- [INFORMATION SHOWN]:
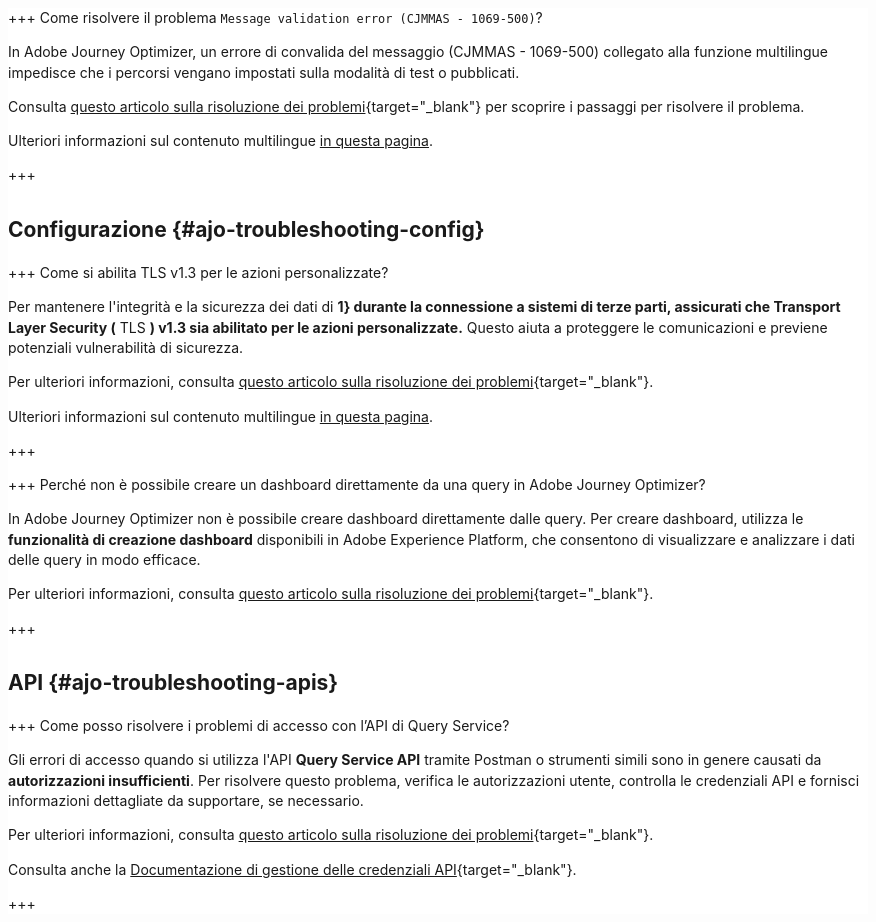 +++ Come risolvere il problema `Message validation error (CJMMAS - 1069-500)`?

In Adobe Journey Optimizer, un errore di convalida del messaggio (CJMMAS - 1069-500) collegato alla funzione multilingue impedisce che i percorsi vengano impostati sulla modalità di test o pubblicati.

Consulta [questo articolo sulla risoluzione dei problemi](https://experienceleague.adobe.com/it/docs/experience-cloud-kcs/kbarticles/ka-26168){target="_blank"} per scoprire i passaggi per risolvere il problema.

Ulteriori informazioni sul contenuto multilingue [in questa pagina](../content-management/multilingual-gs.md).

+++


## Configurazione {#ajo-troubleshooting-config}

+++ Come si abilita TLS v1.3 per le azioni personalizzate?  

Per mantenere l&#39;integrità e la sicurezza dei dati di **1&rbrace; durante la connessione a sistemi di terze parti, assicurati che Transport Layer Security (** TLS **) v1.3 sia abilitato per le azioni personalizzate.** Questo aiuta a proteggere le comunicazioni e previene potenziali vulnerabilità di sicurezza.


Per ulteriori informazioni, consulta [questo articolo sulla risoluzione dei problemi](https://experienceleague.adobe.com/it/docs/experience-cloud-kcs/kbarticles/ka-26223){target="_blank"}.

Ulteriori informazioni sul contenuto multilingue [in questa pagina](../action/about-custom-action-configuration.md).

+++

+++ Perché non è possibile creare un dashboard direttamente da una query in Adobe Journey Optimizer? 

In Adobe Journey Optimizer non è possibile creare dashboard direttamente dalle query. Per creare dashboard, utilizza le **funzionalità di creazione dashboard** disponibili in Adobe Experience Platform, che consentono di visualizzare e analizzare i dati delle query in modo efficace.

Per ulteriori informazioni, consulta [questo articolo sulla risoluzione dei problemi](https://experienceleague.adobe.com/it/docs/experience-cloud-kcs/kbarticles/ka-26201){target="_blank"}.

+++

## API {#ajo-troubleshooting-apis}

+++ Come posso risolvere i problemi di accesso con l’API di Query Service?  

Gli errori di accesso quando si utilizza l&#39;API **Query Service API** tramite Postman o strumenti simili sono in genere causati da **autorizzazioni insufficienti**. Per risolvere questo problema, verifica le autorizzazioni utente, controlla le credenziali API e fornisci informazioni dettagliate da supportare, se necessario.

Per ulteriori informazioni, consulta [questo articolo sulla risoluzione dei problemi](https://experienceleague.adobe.com/it/docs/experience-cloud-kcs/kbarticles/ka-26196){target="_blank"}.

Consulta anche la [Documentazione di gestione delle credenziali API](https://experienceleague.adobe.com/it/docs/experience-platform/access-control/abac/permissions-ui/permissions?lang=en#manage-api-credentials-for-role){target="_blank"}.

+++

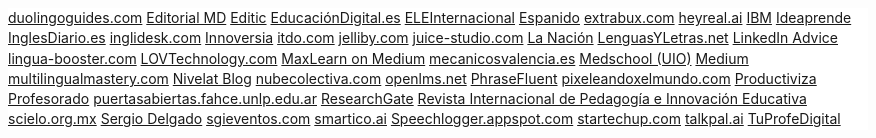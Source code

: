 [duolingoguides.com](https://duolingoguides.com/babbel-vs-rosetta-stone-vs-duolingo/)
[Editorial MD](https://editorialmd.com/blog/5-mejores-apps-para-dar-clases-online-interactivas)
[Editic](https://www.redalyc.org/journal/688/68879840002/68879840002.pdf)
[EducaciónDigital.es](https://educaciondigital.es/blog/3-plataformas-mejores-que-zoom-para-dar-clases-de-idiomas-online/)
[ELEInternacional](https://www.eleinternacional.com/blog/18-herramientas-digitales-de-teletrabajo-para-profesores-online-de-idiomas/)
[Espanido](https://espanido.com/blog/how-to-use-spaced-repetition-to-learn-spanish-method-intervals-schedule)
[extrabux.com](https://www.extrabux.com/en/guide/8650951)
[heyreal.ai](https://heyreal.ai/es/blog/ai-language-learning-tool/)
[IBM](https://www.ibm.com/es-es/think/topics/machine-learning-algorithms)
[Ideaprende](https://ideaprende.com/2025/01/25/aprendizaje-adaptativo-con-ia/)
[InglesDiario.es](https://inglesdiario.es/recursos-ingles/7-aplicaciones-para-mejorar-pronunciacion-ingles-con-reconocimiento-de-voz/)
[inglidesk.com](https://www.inglidesk.com/gamificacion-aprendizaje-de-idiomas-guia-esencial/)
[Innoversia](https://innoversia.com/plataformas-educativas-para-profesores/)
[itdo.com](https://www.itdo.com/blog/tendencias-en-el-diseno-ui-ux-para-el-2024/)
[jelliby.com](https://jelliby.com/insights/descubre-las-10-tendencias-ux-ui-para-el-2024/)
[juice-studio.com](https://juice-studio.com/ui-ux-las-10-principales-tendencias-en-de-2024/)
[La Nación](https://www.lanacion.com.ar/tecnologia/asi-puede-ayudar-la-tecnologia-a-mejorar-el-aprendizaje-del-ingles-algoritmos-ia-y-machine-learning-nid18052021/)
[LenguasYLetras.net](https://lenguasytras.net/integracion-tecnologias-reconocimiento-voz-ensenanza-idiomas/)
[LinkedIn Advice](https://www.linkedin.com/advice/1/what-benefits-challenges-microlearning-spaced?lang=es)
[lingua-booster.com](https://lingua-booster.com/es/blog/rosetta-stone-vs-babbel-vs-duolingo)
[LOVTechnology.com](https://lovtechnology.com/tecnologias-avanzadas-para-la-ensenanza-de-idiomas-minoritarios/)
[MaxLearn on Medium](https://medium.com/@maxlearnmicrolearninglms/maximize-learning-retention-effective-strategies-for-implementing-spaced-repetition-in-7c88407f4fc9)
[mecanicosvalencia.es](https://mecanicosvalencia.es/dinamicas-mecanicas-y-componentes-gamificacion/)
[Medschool (UIO)](https://uiomedschool.com/repeticion-espaciada-como-memorizar-a-largo-plazo/)
[Medium](https://medium.com/@abarrios/gu%C3%ADa-de-referencia-para-algoritmos-de-machine-learning-c7687311524)
[multilingualmastery.com](https://multilingualmastery.com/babbel-vs-rosetta-stone-vs-duolingo/)
[Nivelat Blog](https://blog.nivelat.com/spaced-repetition-descubre-la-ciencia-del-repaso-espaciado-para-el-aprendizaje)
[nubecolectiva.com](https://nubecolectiva.com/blog/algoritmos-machine-learning/)
[openlms.net](https://www.openlms.net/es/blog/recursos/gamificacion-educacion-aplicarla-ejemplos-practicos/)
[PhraseFluent](https://phrasefluent.com/es/blog/las-mejores-plataformas-de-aprendizaje-de-idiomas-para-profesores/)
[pixeleandoxelmundo.com](https://pixeleandoxelmundo.com/las-10-tendencias-de-diseno-ui-ux-para-este-2024/)
[Productiviza](https://www.productiviza.com/space-repetition-una-tecnica-para-memorizar-cualquier-cosa/)
[Profesorado](https://recyt.fecyt.es/index.php/profesorado/article/view/96366)
[puertasabiertas.fahce.unlp.edu.ar](http://puertasabiertas.fahce.unlp.edu.ar/numeros/numero-15/PONZ%20VERNET%202019.pdf)
[ResearchGate](https://www.researchgate.net/publication/344489855_Modelo_de_aprendizaje_del_idioma_ingles_utilizando_algoritmos_de_machine_learning)
[Revista Internacional de Pedagogía e Innovación Educativa](https://www.ripie.org/index.php/revista/article/view/222)
[scielo.org.mx](https://www.scielo.org.mx/scielo.php?script=sci_arttext&pid=S1665-61802024000200022)
[Sergio Delgado](https://sergiodelgado.com/plataformas-lms/)
[sgieventos.com](https://sgieventos.com/el-impacto-de-la-gamificacion-en-la-educacion-de-idiomas/)
[smartico.ai](https://www.smartico.ai/es/blog-post/gamification-in-language-learning)
[Speechlogger.appspot.com](http://speechlogger.appspot.com/)
[startechup.com](https://www.startechup.com/es/blog/ui-ux-trends-in-2024/)
[talkpal.ai](https://talkpal.ai/es/como-la-gamificacion-esta-cambiando-el-aprendizaje-de-idiomas/)
[TuProfeDigital](https://tuprofedigital.com/apps-y-plataformas-para-profesores/)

- [WHAT IS EXPECTED]:
Start with the first line of the records above and end with the line containing "In Adobe Journey Optimizer, un". Output those lines exactly, pictures excluded.

- [ANSWER SPACE]:
 +++ Come risolvere il problema `Message validation error (CJMMAS - 1069-500)`?

In Adobe Journey Optimizer, un errore di convalida del messaggio (CJMMAS - 1069-500) collegato alla funzione multilingue impedisce che i percorsi vengano impostati sulla modalità di test o pubblicati.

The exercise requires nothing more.